Washington – US health regulators on Tuesday approved the first gene therapy for hemophilia. The U.S. Food and Drug Administration has approved Hemgenix, his IV treatment for adults with hemophilia B.
Currently, patients frequently receive expensive IVs for proteins that help blood clot and prevent bleeding.
Pennsylvania-based drug company CSL Behring unveiled a $3.5 million price tag shortly after FDA approval that could ultimately reduce health care costs because patients bleed less and need less coagulation therapy. said.
according to Studies cited by the National Library of Medicineits price makes Hemgenix the world’s most expensive drug, easily topped Gene therapy for spinal muscular atrophy (SMA) costs about $2 million per dose and is also a single-dose drug.
As with most medicines in the United States, most of the costs of new treatments are paid by insurance companies, not by patients. This includes private plans and government programs.
After decades of research, gene therapy is beginning to reshape treatments for cancer and rare genetic diseases using drugs that can alter or correct mutations embedded in people’s genetic code.
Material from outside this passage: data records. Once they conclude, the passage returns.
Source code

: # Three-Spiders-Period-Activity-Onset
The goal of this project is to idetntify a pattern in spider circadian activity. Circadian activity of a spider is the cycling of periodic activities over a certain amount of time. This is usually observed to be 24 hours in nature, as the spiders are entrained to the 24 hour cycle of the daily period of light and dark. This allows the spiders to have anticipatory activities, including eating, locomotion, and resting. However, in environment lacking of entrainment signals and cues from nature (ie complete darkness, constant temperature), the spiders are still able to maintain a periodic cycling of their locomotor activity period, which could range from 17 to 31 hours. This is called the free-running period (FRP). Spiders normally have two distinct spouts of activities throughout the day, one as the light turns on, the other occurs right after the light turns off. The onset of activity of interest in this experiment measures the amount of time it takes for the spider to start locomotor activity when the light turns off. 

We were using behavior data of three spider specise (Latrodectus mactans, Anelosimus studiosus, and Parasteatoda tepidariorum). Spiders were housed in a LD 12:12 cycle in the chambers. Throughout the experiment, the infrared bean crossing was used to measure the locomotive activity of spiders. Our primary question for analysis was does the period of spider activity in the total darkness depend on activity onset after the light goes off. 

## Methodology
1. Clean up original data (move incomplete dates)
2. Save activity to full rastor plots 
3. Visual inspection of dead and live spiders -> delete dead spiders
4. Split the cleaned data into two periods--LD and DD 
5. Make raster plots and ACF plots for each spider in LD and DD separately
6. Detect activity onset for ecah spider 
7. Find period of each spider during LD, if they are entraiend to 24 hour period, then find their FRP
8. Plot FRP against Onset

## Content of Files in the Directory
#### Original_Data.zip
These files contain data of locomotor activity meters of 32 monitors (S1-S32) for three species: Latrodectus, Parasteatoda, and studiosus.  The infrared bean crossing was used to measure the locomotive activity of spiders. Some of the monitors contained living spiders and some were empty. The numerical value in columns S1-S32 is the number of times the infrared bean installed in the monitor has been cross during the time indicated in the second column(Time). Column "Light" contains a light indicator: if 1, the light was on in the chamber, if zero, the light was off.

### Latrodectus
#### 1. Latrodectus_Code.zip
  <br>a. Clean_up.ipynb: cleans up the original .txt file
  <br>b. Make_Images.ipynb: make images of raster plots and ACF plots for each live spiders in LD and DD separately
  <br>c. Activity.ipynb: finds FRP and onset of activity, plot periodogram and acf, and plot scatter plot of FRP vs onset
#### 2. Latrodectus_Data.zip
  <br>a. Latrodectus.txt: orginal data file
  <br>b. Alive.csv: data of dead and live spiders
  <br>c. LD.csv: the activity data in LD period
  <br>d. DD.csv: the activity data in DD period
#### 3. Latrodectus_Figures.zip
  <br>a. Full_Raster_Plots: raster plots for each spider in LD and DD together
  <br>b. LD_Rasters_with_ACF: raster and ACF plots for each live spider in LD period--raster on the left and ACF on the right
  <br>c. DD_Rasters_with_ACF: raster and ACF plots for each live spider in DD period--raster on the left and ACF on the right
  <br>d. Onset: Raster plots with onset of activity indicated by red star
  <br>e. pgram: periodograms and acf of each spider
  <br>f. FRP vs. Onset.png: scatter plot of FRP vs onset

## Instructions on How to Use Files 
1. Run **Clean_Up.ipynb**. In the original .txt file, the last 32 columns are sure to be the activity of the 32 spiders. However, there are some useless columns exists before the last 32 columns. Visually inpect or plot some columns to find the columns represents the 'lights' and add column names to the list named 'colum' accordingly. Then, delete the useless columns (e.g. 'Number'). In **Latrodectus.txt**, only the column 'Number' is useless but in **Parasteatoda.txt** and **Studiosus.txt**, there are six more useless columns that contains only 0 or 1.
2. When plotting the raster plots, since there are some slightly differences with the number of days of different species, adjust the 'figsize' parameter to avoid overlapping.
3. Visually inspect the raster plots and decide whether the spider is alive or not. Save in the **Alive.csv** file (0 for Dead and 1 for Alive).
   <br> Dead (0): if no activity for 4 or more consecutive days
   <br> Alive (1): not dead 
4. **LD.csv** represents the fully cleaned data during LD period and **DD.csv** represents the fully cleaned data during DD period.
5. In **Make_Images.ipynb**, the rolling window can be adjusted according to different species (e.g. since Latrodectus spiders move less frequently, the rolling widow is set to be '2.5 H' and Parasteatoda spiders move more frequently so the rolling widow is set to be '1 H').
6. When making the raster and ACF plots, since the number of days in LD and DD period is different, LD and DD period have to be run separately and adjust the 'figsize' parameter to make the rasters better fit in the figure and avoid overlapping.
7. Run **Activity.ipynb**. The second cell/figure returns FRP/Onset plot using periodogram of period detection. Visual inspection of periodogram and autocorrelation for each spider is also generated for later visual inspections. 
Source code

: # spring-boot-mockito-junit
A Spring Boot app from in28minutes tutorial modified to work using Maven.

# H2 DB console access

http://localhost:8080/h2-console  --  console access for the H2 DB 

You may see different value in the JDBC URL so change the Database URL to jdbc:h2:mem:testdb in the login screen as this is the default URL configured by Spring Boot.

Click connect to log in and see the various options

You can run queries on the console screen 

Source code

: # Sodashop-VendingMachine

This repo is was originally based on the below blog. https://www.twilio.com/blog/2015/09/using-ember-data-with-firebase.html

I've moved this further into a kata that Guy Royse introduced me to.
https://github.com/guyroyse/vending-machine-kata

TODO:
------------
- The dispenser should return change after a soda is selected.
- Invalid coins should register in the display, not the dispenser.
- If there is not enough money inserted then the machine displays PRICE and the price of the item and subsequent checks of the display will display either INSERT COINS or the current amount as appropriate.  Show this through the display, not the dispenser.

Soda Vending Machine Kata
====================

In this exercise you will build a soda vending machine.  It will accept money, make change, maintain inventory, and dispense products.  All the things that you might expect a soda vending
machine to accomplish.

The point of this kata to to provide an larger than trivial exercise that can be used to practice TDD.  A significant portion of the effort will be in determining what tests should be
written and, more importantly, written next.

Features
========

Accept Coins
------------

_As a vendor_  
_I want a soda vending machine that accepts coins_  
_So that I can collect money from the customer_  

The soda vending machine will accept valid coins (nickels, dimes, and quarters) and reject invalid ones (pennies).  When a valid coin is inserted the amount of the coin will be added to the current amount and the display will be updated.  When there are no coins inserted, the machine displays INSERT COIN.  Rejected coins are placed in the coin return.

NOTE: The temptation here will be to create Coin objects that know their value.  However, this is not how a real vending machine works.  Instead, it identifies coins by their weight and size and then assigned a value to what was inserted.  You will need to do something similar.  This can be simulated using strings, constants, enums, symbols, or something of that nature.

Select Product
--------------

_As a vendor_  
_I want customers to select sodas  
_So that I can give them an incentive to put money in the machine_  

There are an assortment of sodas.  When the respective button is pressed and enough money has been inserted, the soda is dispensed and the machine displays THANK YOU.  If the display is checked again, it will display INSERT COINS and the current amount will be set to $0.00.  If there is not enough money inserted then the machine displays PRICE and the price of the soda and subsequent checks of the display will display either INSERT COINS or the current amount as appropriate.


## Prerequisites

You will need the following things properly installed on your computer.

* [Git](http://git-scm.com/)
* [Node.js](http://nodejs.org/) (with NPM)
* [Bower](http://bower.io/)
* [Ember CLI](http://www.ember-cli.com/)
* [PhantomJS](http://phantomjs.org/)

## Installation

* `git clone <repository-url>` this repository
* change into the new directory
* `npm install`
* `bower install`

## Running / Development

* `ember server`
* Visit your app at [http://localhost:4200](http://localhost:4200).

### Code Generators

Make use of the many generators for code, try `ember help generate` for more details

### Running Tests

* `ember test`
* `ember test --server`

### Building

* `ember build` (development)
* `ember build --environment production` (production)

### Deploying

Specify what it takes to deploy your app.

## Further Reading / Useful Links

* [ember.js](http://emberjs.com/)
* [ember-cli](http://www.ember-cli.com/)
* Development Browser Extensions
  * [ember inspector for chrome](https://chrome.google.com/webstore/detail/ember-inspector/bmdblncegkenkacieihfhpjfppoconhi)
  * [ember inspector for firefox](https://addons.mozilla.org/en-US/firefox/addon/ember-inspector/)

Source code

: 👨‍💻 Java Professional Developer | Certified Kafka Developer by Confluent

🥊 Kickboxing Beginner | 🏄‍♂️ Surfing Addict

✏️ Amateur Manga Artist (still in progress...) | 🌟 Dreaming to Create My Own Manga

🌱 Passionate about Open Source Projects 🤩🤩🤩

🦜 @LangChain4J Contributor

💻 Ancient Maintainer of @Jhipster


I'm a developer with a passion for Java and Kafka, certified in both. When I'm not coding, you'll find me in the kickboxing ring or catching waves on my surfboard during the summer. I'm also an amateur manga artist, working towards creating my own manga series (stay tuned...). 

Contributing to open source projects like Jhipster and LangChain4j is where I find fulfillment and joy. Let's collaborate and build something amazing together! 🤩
Hemgenix was the first treatment for hemophilia, and several other pharmaceutical companies are working on gene therapy for the more common form of hemophilia A.
“Today’s approval provides a new treatment option for people with hemophilia B and represents an important advance in the development of innovative therapies,” said Dr. Peter Marks, FDA.
The agency didn’t specify how long the treatment would be effective. said.
Hemophilia occurs most often in men and is caused by mutations in genes for proteins necessary for blood clotting. Small cuts and bruises can be life-threatening, and many people need treatment more than once a week to prevent severe bleeding. If left untreated, bleeding can penetrate the joints and internal organs, including the brain.
Hemgenix delivers functional genes for clotting proteins to the liver, where they are made.
According to the FDA, hemophilia B affects approximately 1 in 40,000 people and accounts for approximately 15% of those affected.
The FDA said it granted approval based on two small studies. The study showed that people taking the drug had increased levels of clotting proteins, reduced need for standard care, and bleeding problems he reduced by 54%.
Earlier this year, European regulators approved a similar gene therapy for hemophilia A. The drug, from his BioMarin pharmaceutical company, is still under FDA review.